- The problem -
Could the data below be copied exactly, minus the pictures?
__________
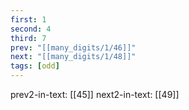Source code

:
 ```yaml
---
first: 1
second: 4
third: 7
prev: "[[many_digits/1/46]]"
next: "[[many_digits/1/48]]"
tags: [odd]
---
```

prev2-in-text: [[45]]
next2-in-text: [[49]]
__________
- Answer box -
Source code

:
 ```yaml
---
first: 1
second: 4
third: 7
prev: "[[many_digits/1/46]]"
next: "[[many_digits/1/48]]"
tags: [odd]
---
```

prev2-in-text: [[45]]
next2-in-text: [[49]]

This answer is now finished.